*To do*. Could you write out, exactly, every line from the top of the data through the line holding "#### 📥 **Import** them in the app"? Omit the pictures.

[Exercise inputs Boundary: Start]

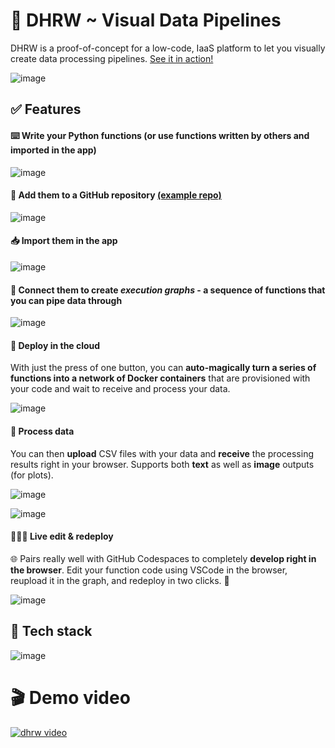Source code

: 
# 🎢 DHRW ~ Visual Data Pipelines
DHRW is a proof-of-concept for a low-code, IaaS platform to let you visually create data processing pipelines. [See it in action!](https://www.youtube.com/watch?v=6WjEC7rRUQU)

![image](https://github.com/user-attachments/assets/b942acab-afef-4d76-96da-d33efb5b2cb2)

## ✅ Features

#### ⌨️ **Write** your Python functions (or use functions written by others and imported in the app)
![image](https://github.com/user-attachments/assets/caa09e1f-7a80-49c4-9395-70cc496ada41)

#### 🔗 **Add** them to a GitHub repository [(example repo)](https://github.com/mehanix/dhrw-functions)

![image](https://github.com/user-attachments/assets/c37eae98-9ce9-40c1-b301-5563c8f4baec)

#### 📥 **Import** them in the app

![image](https://github.com/user-attachments/assets/3c8c895b-52d3-4753-b34a-f1bc5df9dc9f)
  
#### 💫 **Connect** them to create _execution graphs_ - a sequence of functions that you can pipe data through

![image](https://github.com/user-attachments/assets/d409a55e-83ac-481d-99ba-6983098ec79d)


#### 🚀 Deploy in the cloud
With just the press of one button, you can **auto-magically turn a series of functions into a network of Docker containers** that are provisioned with your code and wait to receive and process your data.

![image](https://github.com/user-attachments/assets/c86ea1bc-0042-41be-8ccf-2d043cc2a843)

#### 📑 Process data

You can then **upload** CSV files with your data and **receive** the processing results right in your browser. Supports both **text** as well as **image** outputs (for plots).

![image](https://github.com/user-attachments/assets/22baa3ae-cc8f-4de9-82b3-d6aeb1d655e0)

![image](https://github.com/user-attachments/assets/9d841bc7-bc48-4aa6-8aca-05bd37a80fb7)


#### 👨🏻‍💻 Live edit & redeploy

🌐  Pairs really well with GitHub Codespaces to completely **develop right in the browser**. Edit your function code using VSCode in the browser, reupload it in the graph, and redeploy in two clicks. 🙌 

![image](https://github.com/user-attachments/assets/a6cbb4f1-dd37-457c-8c7a-de05ee37b6a8)


## 🤖 Tech stack

![image](https://github.com/user-attachments/assets/86bec09c-18d3-4248-84e8-bea5fd271525)


# 🎬 Demo video

[![dhrw video](https://img.youtube.com/vi/6WjEC7rRUQU/0.jpg)](https://www.youtube.com/watch?v=6WjEC7rRUQU)
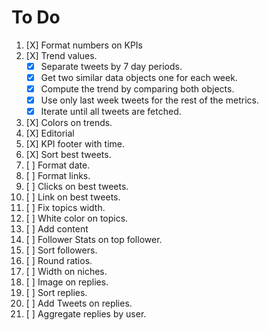 # To Do

 1. [X] Format numbers on KPIs
 2. [X] Trend values.
    - [X] Separate tweets by 7 day periods.
    - [X] Get two similar data objects one for each week.
    - [X] Compute the trend by comparing both objects.
    - [X] Use only last week tweets for the rest of the metrics.
    - [X] Iterate until all tweets are fetched.

 3. [X] Colors on trends.
 4. [X] Editorial
 5. [X] KPI footer with time.
 6. [X] Sort best tweets.
 7. [ ] Format date.
 8. [ ] Format links.
 9. [ ] Clicks on best tweets.
10. [ ] Link on best tweets.
11. [ ] Fix topics width.
12. [ ] White color on topics.
13. [ ] Add content
14. [ ] Follower Stats on top follower.
15. [ ] Sort followers.
16. [ ] Round ratios.
17. [ ] Width on niches.
18. [ ] Image on replies.
19. [ ] Sort replies.
20. [ ] Add Tweets on replies.
21. [ ] Aggregate replies by user.
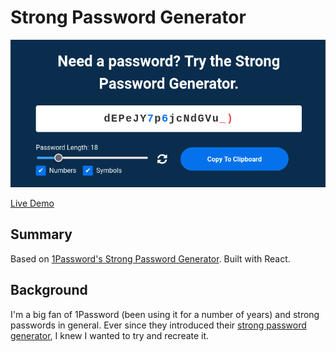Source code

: # Strong Password Generator

![screenshot](/public/screenshot.png)

[Live Demo](https://cranky-goldwasser-bc93db.netlify.app/)

## Summary

Based on [1Password's Strong Password Generator](https://1password.com/password-generator/). Built with React.

## Background

I'm a big fan of 1Password (been using it for a number of years) and strong passwords in general. Ever since they introduced their [strong password generator](https://1password.com/password-generator/), I knew I wanted to try and recreate it.
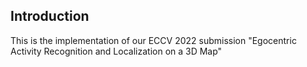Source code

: 
## Introduction
This is the implementation of our ECCV 2022 submission "Egocentric Activity Recognition and Localization on a 3D Map"

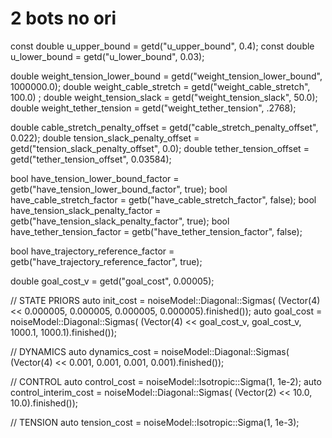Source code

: # 2 bots no ori

const double u_upper_bound = getd("u_upper_bound", 0.4); 
const double u_lower_bound = getd("u_lower_bound", 0.03);

double weight_tension_lower_bound = getd("weight_tension_lower_bound", 1000000.0);
double weight_cable_stretch = getd("weight_cable_stretch", 100.0) ;
double weight_tension_slack = getd("weight_tension_slack", 50.0);
double weight_tether_tension = getd("weight_tether_tension", .2768);

double cable_stretch_penalty_offset = getd("cable_stretch_penalty_offset", 0.022);
double tension_slack_penalty_offset = getd("tension_slack_penalty_offset", 0.0); 
double tether_tension_offset = getd("tether_tension_offset", 0.03584); 

bool have_tension_lower_bound_factor = getb("have_tension_lower_bound_factor", true);
bool have_cable_stretch_factor = getb("have_cable_stretch_factor", false);
bool have_tension_slack_penalty_factor = getb("have_tension_slack_penalty_factor", true); 
bool have_tether_tension_factor = getb("have_tether_tension_factor", false);

bool have_trajectory_reference_factor = getb("have_trajectory_reference_factor", true);

double goal_cost_v = getd("goal_cost", 0.00005); 

// STATE PRIORS
auto init_cost = noiseModel::Diagonal::Sigmas(
    (Vector(4) << 0.000005, 0.000005, 0.000005, 0.000005).finished());
auto goal_cost = noiseModel::Diagonal::Sigmas(
    (Vector(4) << goal_cost_v, goal_cost_v, 1000.1, 1000.1).finished());

// DYNAMICS
auto dynamics_cost = noiseModel::Diagonal::Sigmas(
    (Vector(4) << 0.001, 0.001, 0.001, 0.001).finished());

// CONTROL
auto control_cost = noiseModel::Isotropic::Sigma(1, 1e-2);
auto control_interim_cost = noiseModel::Diagonal::Sigmas(
    (Vector(2) << 10.0, 10.0).finished());

// TENSION
auto tension_cost = noiseModel::Isotropic::Sigma(1, 1e-3);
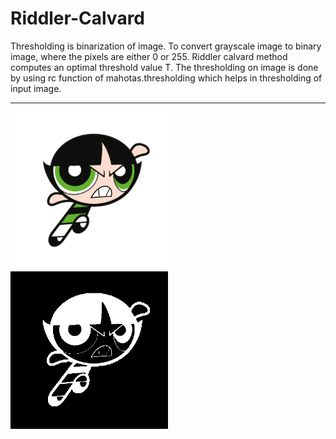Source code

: # Riddler-Calvard

Thresholding is binarization of image. To convert grayscale image to binary image, where the pixels are either 0 or 255. Riddler calvard method computes an optimal threshold value T. The thresholding on image is done by using rc function of mahotas.thresholding which helps in thresholding of input image. 

---

<img src = "ppp" width = "50%" />
<img src = "new.png" width = " 50%" />
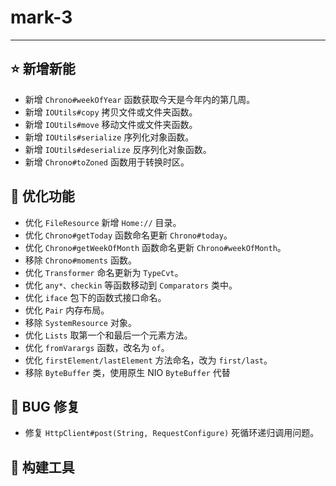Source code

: # mark-3

---------------------

## ⭐ 新增新能

- 新增 `Chrono#weekOfYear` 函数获取今天是今年内的第几周。
- 新增 `IOUtils#copy` 拷贝文件或文件夹函数。
- 新增 `IOUtils#move` 移动文件或文件夹函数。
- 新增 `IOUtils#serialize` 序列化对象函数。
- 新增 `IOUtils#deserialize` 反序列化对象函数。
- 新增 `Chrono#toZoned` 函数用于转换时区。

## 👻 优化功能

- 优化 `FileResource` 新增 `Home://` 目录。
- 优化 `Chrono#getToday` 函数命名更新 `Chrono#today`。
- 优化 `Chrono#getWeekOfMonth` 函数命名更新 `Chrono#weekOfMonth`。
- 移除 `Chrono#moments` 函数。
- 优化 `Transformer` 命名更新为 `TypeCvt`。
- 优化 `any*、checkin` 等函数移动到 `Comparators` 类中。
- 优化 `iface` 包下的函数式接口命名。
- 优化 `Pair` 内存布局。
- 移除 `SystemResource` 对象。
- 优化 `Lists` 取第一个和最后一个元素方法。
- 优化 `fromVarargs` 函数，改名为 `of`。
- 优化 `firstElement/lastElement` 方法命名，改为 `first/last`。
- 移除 `ByteBuffer` 类，使用原生 NIO `ByteBuffer` 代替

## 🐞 BUG 修复

- 修复 `HttpClient#post(String, RequestConfigure)` 死循环递归调用问题。

## 🔨 构建工具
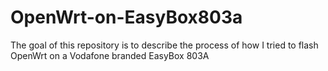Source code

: # OpenWrt-on-EasyBox803a
The goal of this repository is to describe the process of how I tried to flash OpenWrt on a Vodafone branded EasyBox 803A
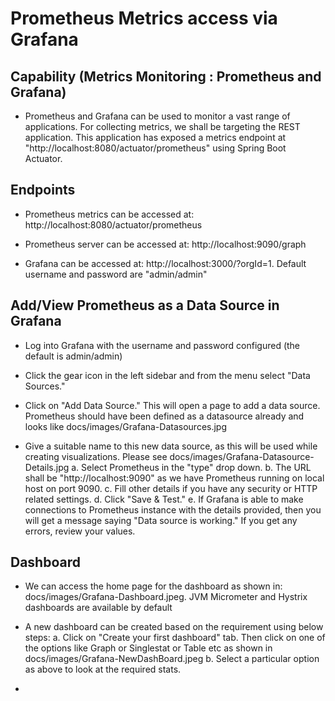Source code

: #  Prometheus Metrics access via Grafana

## Capability (Metrics Monitoring : Prometheus and Grafana)
- Prometheus and Grafana can be used to monitor a vast range of applications. For collecting metrics, we shall be targeting the REST application. This application has exposed a metrics endpoint at "http://localhost:8080/actuator/prometheus" using Spring Boot Actuator.

## Endpoints

- Prometheus metrics can be accessed at: http://localhost:8080/actuator/prometheus

- Prometheus server can be accessed at: http://localhost:9090/graph

- Grafana can be accessed at: http://localhost:3000/?orgId=1. Default username and password are "admin/admin" 


## Add/View Prometheus as a Data Source in Grafana

- Log into Grafana with the username and password configured (the default is admin/admin)

- Click the gear icon in the left sidebar and from the menu select "Data Sources." 

- Click on "Add Data Source." This will open a page to add a data source. Prometheus should have been defined as a datasource already and looks like docs/images/Grafana-Datasources.jpg

- Give a suitable name to this new data source, as this will be used while creating visualizations. Please see docs/images/Grafana-Datasource-Details.jpg
	a. Select Prometheus in the "type" drop down.
	b. The URL shall be "http://localhost:9090" as we have Prometheus running on local host on port 9090.
	c. Fill other details if you have any security or HTTP related settings.
	d. Click "Save & Test."
	e. If Grafana is able to make connections to Prometheus instance with the details provided, then you will get a message saying "Data source is working." If you get any errors, review your values.
	
## Dashboard

- We can access the home page for the dashboard as shown in: docs/images/Grafana-Dashboard.jpeg. JVM Micrometer and Hystrix dashboards are available by default

- A new dashboard can be created based on the requirement using below steps:
	a. Click on "Create your first dashboard" tab. Then click on one of the options like Graph or Singlestat or Table etc as shown in 	   docs/images/Grafana-NewDashBoard.jpeg 
	b. Select a particular option as above to look at the required stats.
- 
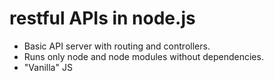 # restful APIs in node.js

- Basic API server with routing and controllers.
- Runs only node and node modules without dependencies.
- "Vanilla" JS
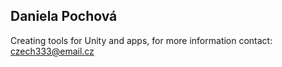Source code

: ## Daniela Pochová

Creating tools for Unity and apps, for more information contact: czech333@email.cz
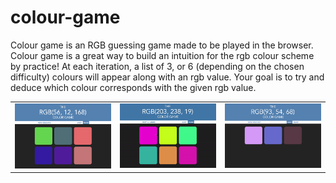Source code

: # colour-game
Colour game is an RGB guessing game made to be played in the browser. Colour game is a great way to build an intuition for the rgb colour scheme by practice! At each iteration, a list of 3, or 6 (depending on the chosen difficulty) colours will appear along with an rgb value. Your goal is to try and deduce which colour corresponds with the given rgb value. 

<table align="center">
    <tr>
        <td>
            <img src="https://github.com/IsaacWatt/colour-game/blob/master/docs/interface-1.jpg" width="250px">
        </td>
        <td>
            <img src="https://github.com/IsaacWatt/colour-game/blob/master/docs/gameplay.gif" width="250px">
        </td>
        <td>
            <img src="https://github.com/IsaacWatt/colour-game/blob/master/docs/interface-2.jpg" width="250px">
        </td>
    </tr>
</table>
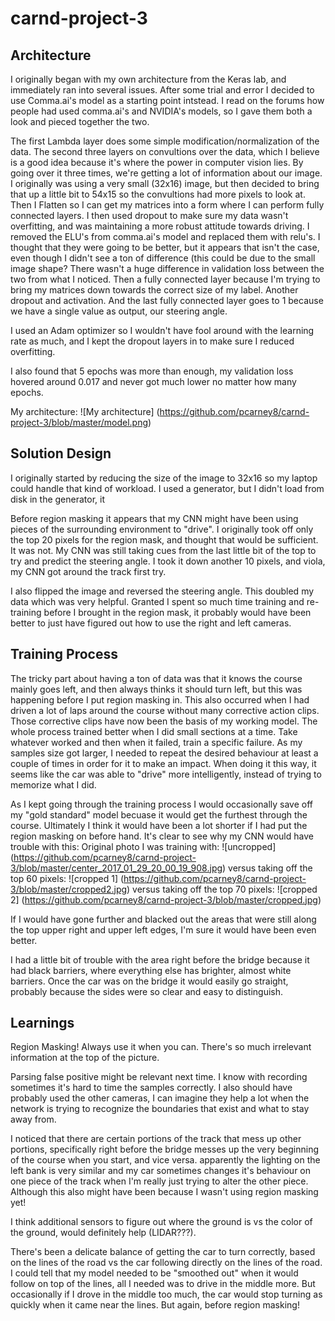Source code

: # carnd-project-3

## Architecture
I originally began with my own architecture from the Keras lab, and immediately ran into several issues. After some trial and error I decided to use Comma.ai's model as a starting point intstead. I read on the forums how people had used comma.ai's and NVIDIA's models, so I gave them both a look and pieced together the two. 

The first Lambda layer does some simple modification/normalization of the data.
The second three layers on convultions over the data, which I believe is a good idea because it's where the power in computer vision lies. By going over it three times, we're getting a lot of information about our image. I originally was using a very small (32x16) image, but then decided to bring that up a little bit to 54x15 so the convultions had more pixels to look at.
Then I Flatten so I can get my matrices into a form where I can perform fully connected layers.
I then used dropout to make sure my data wasn't overfitting, and was maintaining a more robust attitude towards driving.
I removed the ELU's from comma.ai's model and replaced them with relu's. I thought that they were going to be better, but it appears that isn't the case, even though I didn't see a ton of difference (this could be due to the small image shape? There wasn't a huge difference in validation loss between the two from what I noticed. 
Then a fully connected layer because I'm trying to bring my matrices down towards the correct size of my label.
Another dropout and activation.
And the last fully connected layer goes to 1 because we have a single value as output, our steering angle.

I used an Adam optimizer so I wouldn't have fool around with the learning rate as much, and I kept the dropout layers in to make sure I reduced overfitting.

I also found that 5 epochs was more than enough, my validation loss hovered around 0.017 and never got much lower no matter how many epochs.

My architecture: 
![My architecture]
(https://github.com/pcarney8/carnd-project-3/blob/master/model.png)

## Solution Design
I originally started by reducing the size of the image to 32x16 so my laptop could handle that kind of workload. I used a generator, but I didn't load from disk in the generator, it 

Before region masking it appears that my CNN might have been using pieces of the surrounding environment to "drive". I originally took off only the top 20 pixels for the region mask, and thought that would be sufficient. It was not. My CNN was still taking cues from the last little bit of the top to try and predict the steering angle. I took it down another 10 pixels, and viola, my CNN got around the track first try.

I also flipped the image and reversed the steering angle. This doubled my data which was very helpful. Granted I spent so much time training and re-training before I brought in the region mask, it probably would have been better to just have figured out how to use the right and left cameras.

## Training Process
The tricky part about having a ton of data was that it knows the course mainly goes left, and then always thinks it should turn left, but this was happening before I put region masking in. This also occurred when I had driven a lot of laps around the course without many corrective action clips. Those corrective clips have now been the basis of my working model. The whole process trained better when I did small sections at a time. Take whatever worked and then when it failed, train a specific failure. As my samples size got larger, I needed to repeat the desired behaviour at least a couple of times in order for it to make an impact. When doing it this way, it seems like the car was able to "drive" more intelligently, instead of trying to memorize what I did.

As I kept going through the training process I would occasionally save off my "gold standard" model becuase it would get the furthest through the course. Ultimately I think it would have been a lot shorter if I had put the region masking on before hand. It's clear to see why my CNN would have trouble with this: 
Original photo I was training with: 
![uncropped]
(https://github.com/pcarney8/carnd-project-3/blob/master/center_2017_01_29_20_00_19_908.jpg)
versus taking off the top 60 pixels:
![cropped 1]
(https://github.com/pcarney8/carnd-project-3/blob/master/cropped2.jpg)
versus taking off the top 70 pixels:
![cropped 2]
(https://github.com/pcarney8/carnd-project-3/blob/master/cropped.jpg)

If I would have gone further and blacked out the areas that were still along the top upper right and upper left edges, I'm sure it would have been even better.

I had a little bit of trouble with the area right before the bridge because it had black barriers, where everything else has brighter, almost white barriers. Once the car was on the bridge it would easily go straight, probably because the sides were so clear and easy to distinguish.

## Learnings
Region Masking! Always use it when you can. There's so much irrelevant information at the top of the picture.

Parsing false positive might be relevant next time. I know with recording sometimes it's hard to time the samples correctly. I also should have probably used the other cameras, I can imagine they help a lot when the network is trying to recognize the boundaries that exist and what to stay away from.

I noticed that there are certain portions of the track that mess up other portions, specifically right before the bridge messes up the very beginning of the course when you start, and vice versa. apparently the lighting on the left bank is very similar and my car sometimes changes it's behaviour on one piece of the track when I'm really just trying to alter the other piece. Although this also might have been because I wasn't using region masking yet!

I think additional sensors to figure out where the ground is vs the color of the ground, would definitely help (LIDAR???).

There's been a delicate balance of getting the car to turn correctly, based on the lines of the road vs the car following directly on the lines of the road. I could tell that my model needed to be "smoothed out" when it would follow on top of the lines, all I needed was to drive in the middle more. But occasionally if I drove in the middle too much, the car would stop turning as quickly when it came near the lines. But again, before region masking!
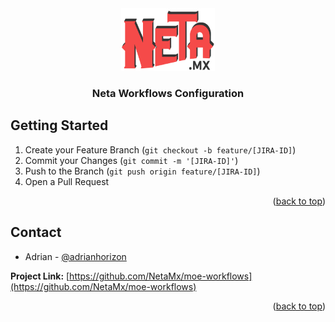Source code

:<div align="center">
  <a href="https://github.com/NetaMx/moe-workflows">
    <img src="./Logo_Neta_Close.png" alt="Logo" width="150" height="100">
  </a>

  <h3 align="center">Neta Workflows Configuration</h3>
</div>

## Getting Started

1. Create your Feature Branch (`git checkout -b feature/[JIRA-ID]`)
2. Commit your Changes (`git commit -m '[JIRA-ID]'`)
3. Push to the Branch (`git push origin feature/[JIRA-ID]`)
4. Open a Pull Request

<p align="right">(<a href="#top">back to top</a>)</p>


<!-- CONTACT -->
## Contact

* Adrian - [@adrianhorizon](https://github.com/adrianhorizon)

__Project Link:__ [https://github.com/NetaMx/moe-workflows](https://github.com/NetaMx/moe-workflows)

<p align="right">(<a href="#top">back to top</a>)</p>
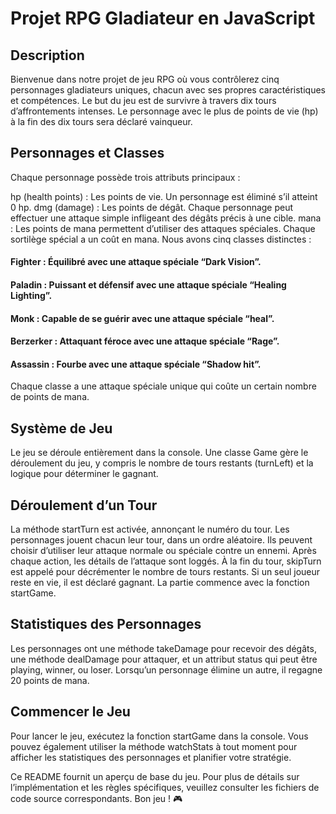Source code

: # Projet RPG Gladiateur en JavaScript
## Description
Bienvenue dans notre projet de jeu RPG où vous contrôlerez cinq personnages gladiateurs uniques, chacun avec ses propres caractéristiques et compétences. Le but du jeu est de survivre à travers dix tours d’affrontements intenses. Le personnage avec le plus de points de vie (hp) à la fin des dix tours sera déclaré vainqueur.

## Personnages et Classes
Chaque personnage possède trois attributs principaux :

hp (health points) : Les points de vie. Un personnage est éliminé s’il atteint 0 hp.
dmg (damage) : Les points de dégât. Chaque personnage peut effectuer une attaque simple infligeant des dégâts précis à une cible.
mana : Les points de mana permettent d’utiliser des attaques spéciales. Chaque sortilège spécial a un coût en mana.
Nous avons cinq classes distinctes :

#### Fighter : Équilibré avec une attaque spéciale “Dark Vision”.
#### Paladin : Puissant et défensif avec une attaque spéciale “Healing Lighting”.
#### Monk : Capable de se guérir avec une attaque spéciale “heal”.
#### Berzerker : Attaquant féroce avec une attaque spéciale “Rage”.
#### Assassin : Fourbe avec une attaque spéciale “Shadow hit”.
Chaque classe a une attaque spéciale unique qui coûte un certain nombre de points de mana.

## Système de Jeu
Le jeu se déroule entièrement dans la console. Une classe Game gère le déroulement du jeu, y compris le nombre de tours restants (turnLeft) et la logique pour déterminer le gagnant.

## Déroulement d’un Tour
La méthode startTurn est activée, annonçant le numéro du tour.
Les personnages jouent chacun leur tour, dans un ordre aléatoire.
Ils peuvent choisir d’utiliser leur attaque normale ou spéciale contre un ennemi.
Après chaque action, les détails de l’attaque sont loggés.
À la fin du tour, skipTurn est appelé pour décrémenter le nombre de tours restants.
Si un seul joueur reste en vie, il est déclaré gagnant.
La partie commence avec la fonction startGame.

## Statistiques des Personnages
Les personnages ont une méthode takeDamage pour recevoir des dégâts, une méthode dealDamage pour attaquer, et un attribut status qui peut être playing, winner, ou loser. Lorsqu’un personnage élimine un autre, il regagne 20 points de mana.

## Commencer le Jeu
Pour lancer le jeu, exécutez la fonction startGame dans la console. Vous pouvez également utiliser la méthode watchStats à tout moment pour afficher les statistiques des personnages et planifier votre stratégie.

Ce README fournit un aperçu de base du jeu. Pour plus de détails sur l’implémentation et les règles spécifiques, veuillez consulter les fichiers de code source correspondants. Bon jeu ! 🎮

[Exercise inputs Boundary: End]

*Exercise response*.
Source code

: 
# 🎢 DHRW ~ Visual Data Pipelines
DHRW is a proof-of-concept for a low-code, IaaS platform to let you visually create data processing pipelines. [See it in action!](https://www.youtube.com/watch?v=6WjEC7rRUQU)

![image](https://github.com/user-attachments/assets/b942acab-afef-4d76-96da-d33efb5b2cb2)

## ✅ Features

#### ⌨️ **Write** your Python functions (or use functions written by others and imported in the app)
![image](https://github.com/user-attachments/assets/caa09e1f-7a80-49c4-9395-70cc496ada41)

#### 🔗 **Add** them to a GitHub repository [(example repo)](https://github.com/mehanix/dhrw-functions)

![image](https://github.com/user-attachments/assets/c37eae98-9ce9-40c1-b301-5563c8f4baec)

#### 📥 **Import** them in the app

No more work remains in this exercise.